*** Block opens ***
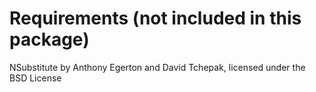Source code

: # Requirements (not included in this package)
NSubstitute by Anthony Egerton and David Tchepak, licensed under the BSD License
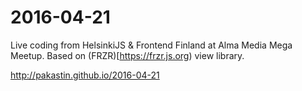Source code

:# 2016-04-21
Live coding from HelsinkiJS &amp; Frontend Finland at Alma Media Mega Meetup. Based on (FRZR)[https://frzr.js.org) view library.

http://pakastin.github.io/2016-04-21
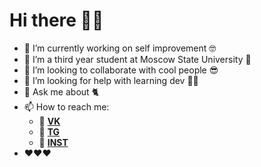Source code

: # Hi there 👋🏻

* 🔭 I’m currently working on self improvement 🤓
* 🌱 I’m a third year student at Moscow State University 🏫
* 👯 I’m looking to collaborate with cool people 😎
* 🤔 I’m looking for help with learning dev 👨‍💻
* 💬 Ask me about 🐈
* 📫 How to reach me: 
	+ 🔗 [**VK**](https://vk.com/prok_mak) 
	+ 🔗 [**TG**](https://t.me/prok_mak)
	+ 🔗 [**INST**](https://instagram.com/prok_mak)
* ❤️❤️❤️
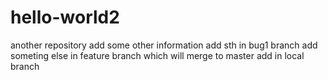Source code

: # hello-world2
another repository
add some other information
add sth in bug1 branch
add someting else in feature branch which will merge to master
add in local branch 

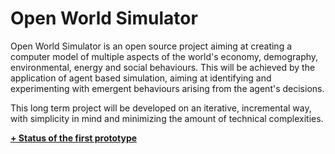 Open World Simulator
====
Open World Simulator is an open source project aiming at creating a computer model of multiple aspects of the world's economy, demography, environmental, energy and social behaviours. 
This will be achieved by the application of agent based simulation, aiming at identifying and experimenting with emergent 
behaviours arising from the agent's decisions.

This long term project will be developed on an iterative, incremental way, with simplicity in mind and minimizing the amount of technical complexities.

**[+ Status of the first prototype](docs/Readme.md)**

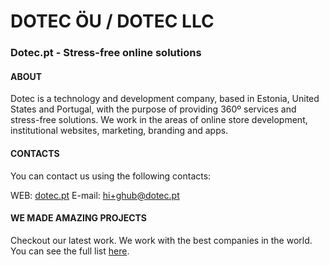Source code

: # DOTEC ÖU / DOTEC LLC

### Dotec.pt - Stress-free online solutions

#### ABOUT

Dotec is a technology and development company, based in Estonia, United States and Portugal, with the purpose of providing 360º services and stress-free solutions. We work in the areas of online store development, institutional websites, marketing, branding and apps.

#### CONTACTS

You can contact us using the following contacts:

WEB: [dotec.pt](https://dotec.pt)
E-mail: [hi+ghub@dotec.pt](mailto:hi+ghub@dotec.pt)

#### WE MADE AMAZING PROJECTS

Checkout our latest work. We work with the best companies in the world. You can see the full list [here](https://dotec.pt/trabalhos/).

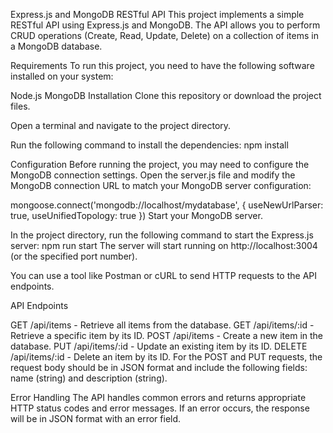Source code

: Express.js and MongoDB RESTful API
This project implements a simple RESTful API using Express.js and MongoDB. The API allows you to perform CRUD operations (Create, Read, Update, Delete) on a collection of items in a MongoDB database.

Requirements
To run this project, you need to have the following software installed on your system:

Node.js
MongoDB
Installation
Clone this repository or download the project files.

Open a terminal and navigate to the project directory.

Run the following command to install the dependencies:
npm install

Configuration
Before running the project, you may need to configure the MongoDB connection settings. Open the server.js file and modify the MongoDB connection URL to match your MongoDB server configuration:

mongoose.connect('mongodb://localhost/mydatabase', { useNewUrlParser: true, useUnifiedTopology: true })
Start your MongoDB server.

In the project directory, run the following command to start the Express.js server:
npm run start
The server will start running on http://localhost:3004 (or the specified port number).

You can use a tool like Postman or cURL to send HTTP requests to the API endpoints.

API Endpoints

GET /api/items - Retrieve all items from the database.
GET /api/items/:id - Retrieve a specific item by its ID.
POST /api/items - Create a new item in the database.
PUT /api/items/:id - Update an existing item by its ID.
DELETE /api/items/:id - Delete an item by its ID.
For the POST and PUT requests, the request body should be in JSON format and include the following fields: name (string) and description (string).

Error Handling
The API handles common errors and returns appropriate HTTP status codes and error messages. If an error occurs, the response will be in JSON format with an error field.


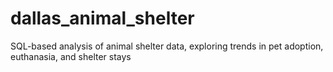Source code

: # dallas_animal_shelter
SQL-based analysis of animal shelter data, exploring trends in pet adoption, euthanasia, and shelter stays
*** Block closes ***
• [Prompt] Each entry above is to be written out exactly. The pictures stay out.

• [Expected output]
Source code

: # Requirements (not included in this package)
NSubstitute by Anthony Egerton and David Tchepak, licensed under the BSD License
Source code

:# 2016-04-21
Live coding from HelsinkiJS &amp; Frontend Finland at Alma Media Mega Meetup. Based on (FRZR)[https://frzr.js.org) view library.

http://pakastin.github.io/2016-04-21
Source code

: # Hi there 👋🏻

* 🔭 I’m currently working on self improvement 🤓
* 🌱 I’m a third year student at Moscow State University 🏫
* 👯 I’m looking to collaborate with cool people 😎
* 🤔 I’m looking for help with learning dev 👨‍💻
* 💬 Ask me about 🐈
* 📫 How to reach me: 
	+ 🔗 [**VK**](https://vk.com/prok_mak) 
	+ 🔗 [**TG**](https://t.me/prok_mak)
	+ 🔗 [**INST**](https://instagram.com/prok_mak)
* ❤️❤️❤️
Source code

: # hello-world2
another repository
add some other information
add sth in bug1 branch
add someting else in feature branch which will merge to master
add in local branch 

 Open World Simulator
====
Open World Simulator is an open source project aiming at creating a computer model of multiple aspects of the world's economy, demography, environmental, energy and social behaviours. 
This will be achieved by the application of agent based simulation, aiming at identifying and experimenting with emergent 
behaviours arising from the agent's decisions.

This long term project will be developed on an iterative, incremental way, with simplicity in mind and minimizing the amount of technical complexities.

**[+ Status of the first prototype](docs/Readme.md)**

Source code

: # DOTEC ÖU / DOTEC LLC

### Dotec.pt - Stress-free online solutions

#### ABOUT

Dotec is a technology and development company, based in Estonia, United States and Portugal, with the purpose of providing 360º services and stress-free solutions. We work in the areas of online store development, institutional websites, marketing, branding and apps.

#### CONTACTS

You can contact us using the following contacts:

WEB: [dotec.pt](https://dotec.pt)
E-mail: [hi+ghub@dotec.pt](mailto:hi+ghub@dotec.pt)

#### WE MADE AMAZING PROJECTS

Checkout our latest work. We work with the best companies in the world. You can see the full list [here](https://dotec.pt/trabalhos/).

Source code

: Express.js and MongoDB RESTful API
This project implements a simple RESTful API using Express.js and MongoDB. The API allows you to perform CRUD operations (Create, Read, Update, Delete) on a collection of items in a MongoDB database.

Requirements
To run this project, you need to have the following software installed on your system:

Node.js
MongoDB
Installation
Clone this repository or download the project files.

Open a terminal and navigate to the project directory.

Run the following command to install the dependencies:
npm install

Configuration
Before running the project, you may need to configure the MongoDB connection settings. Open the server.js file and modify the MongoDB connection URL to match your MongoDB server configuration:

mongoose.connect('mongodb://localhost/mydatabase', { useNewUrlParser: true, useUnifiedTopology: true })
Start your MongoDB server.

In the project directory, run the following command to start the Express.js server:
npm run start
The server will start running on http://localhost:3004 (or the specified port number).

You can use a tool like Postman or cURL to send HTTP requests to the API endpoints.

API Endpoints

GET /api/items - Retrieve all items from the database.
GET /api/items/:id - Retrieve a specific item by its ID.
POST /api/items - Create a new item in the database.
PUT /api/items/:id - Update an existing item by its ID.
DELETE /api/items/:id - Delete an item by its ID.
For the POST and PUT requests, the request body should be in JSON format and include the following fields: name (string) and description (string).

Error Handling
The API handles common errors and returns appropriate HTTP status codes and error messages. If an error occurs, the response will be in JSON format with an error field.


Source code

: # dallas_animal_shelter
SQL-based analysis of animal shelter data, exploring trends in pet adoption, euthanasia, and shelter stays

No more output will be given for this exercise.